惑うあしあとが(チラシより)
重なり乱れて途絶える
わたしは考える
あの痕はいつ消えるのだろうと
影のように錆のように痣のように
消えることはないのだろうと
雷雨の夜に家を出た幼い息子はそのまま帰ってこなかった。母は息子をずっと探し続ける。事業に失敗して自殺を考えていた男は幼い子供を拾う。男は子供を連れ帰って育てた。家族って何だろう?

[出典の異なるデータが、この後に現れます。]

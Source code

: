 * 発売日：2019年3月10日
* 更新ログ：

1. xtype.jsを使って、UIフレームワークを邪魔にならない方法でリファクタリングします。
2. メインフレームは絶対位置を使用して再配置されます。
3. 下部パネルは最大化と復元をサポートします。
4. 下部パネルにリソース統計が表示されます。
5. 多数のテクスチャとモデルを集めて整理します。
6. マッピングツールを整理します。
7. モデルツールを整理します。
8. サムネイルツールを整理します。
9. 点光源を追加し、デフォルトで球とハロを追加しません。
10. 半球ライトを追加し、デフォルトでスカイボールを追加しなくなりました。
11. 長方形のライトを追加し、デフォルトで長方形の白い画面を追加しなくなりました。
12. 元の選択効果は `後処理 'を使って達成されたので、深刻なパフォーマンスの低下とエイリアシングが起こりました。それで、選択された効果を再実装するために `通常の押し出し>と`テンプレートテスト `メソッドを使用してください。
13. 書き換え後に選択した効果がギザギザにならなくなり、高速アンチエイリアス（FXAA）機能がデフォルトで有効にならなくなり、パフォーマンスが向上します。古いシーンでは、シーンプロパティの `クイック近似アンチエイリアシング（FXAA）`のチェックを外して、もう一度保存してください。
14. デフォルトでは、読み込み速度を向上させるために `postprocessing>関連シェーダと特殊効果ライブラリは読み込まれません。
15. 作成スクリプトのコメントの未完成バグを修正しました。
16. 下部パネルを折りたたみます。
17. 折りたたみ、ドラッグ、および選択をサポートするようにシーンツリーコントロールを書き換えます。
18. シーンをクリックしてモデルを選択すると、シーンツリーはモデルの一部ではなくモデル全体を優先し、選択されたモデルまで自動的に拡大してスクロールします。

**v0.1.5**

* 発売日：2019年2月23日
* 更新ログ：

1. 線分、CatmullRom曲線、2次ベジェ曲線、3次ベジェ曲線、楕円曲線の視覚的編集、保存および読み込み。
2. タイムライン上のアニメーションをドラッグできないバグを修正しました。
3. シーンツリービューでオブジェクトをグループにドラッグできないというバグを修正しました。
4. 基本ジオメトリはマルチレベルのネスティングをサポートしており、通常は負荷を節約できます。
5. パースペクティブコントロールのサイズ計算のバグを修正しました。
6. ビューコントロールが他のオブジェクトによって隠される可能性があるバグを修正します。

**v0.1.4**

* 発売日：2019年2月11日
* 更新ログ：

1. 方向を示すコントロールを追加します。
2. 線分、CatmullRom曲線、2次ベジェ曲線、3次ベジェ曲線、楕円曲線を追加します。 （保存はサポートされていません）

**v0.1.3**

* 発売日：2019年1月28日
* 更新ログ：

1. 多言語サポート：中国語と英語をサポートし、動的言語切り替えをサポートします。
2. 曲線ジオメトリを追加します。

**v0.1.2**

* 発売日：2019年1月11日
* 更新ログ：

会話の内容からすると平成が舞台だが、雰囲気は昭和の半ばのようだった。何か現実の事件をモチーフにしているのかもしれないが実際はどうかわからない。設定のディテールには疑問も多々あるが、それはたいして重要なことではないだろう。想いはひしひしと伝わってきた。
バカな人は出てくるが悪い人はいない。それでも幸せはなかなか掴めない。その切なさが胸に響いた。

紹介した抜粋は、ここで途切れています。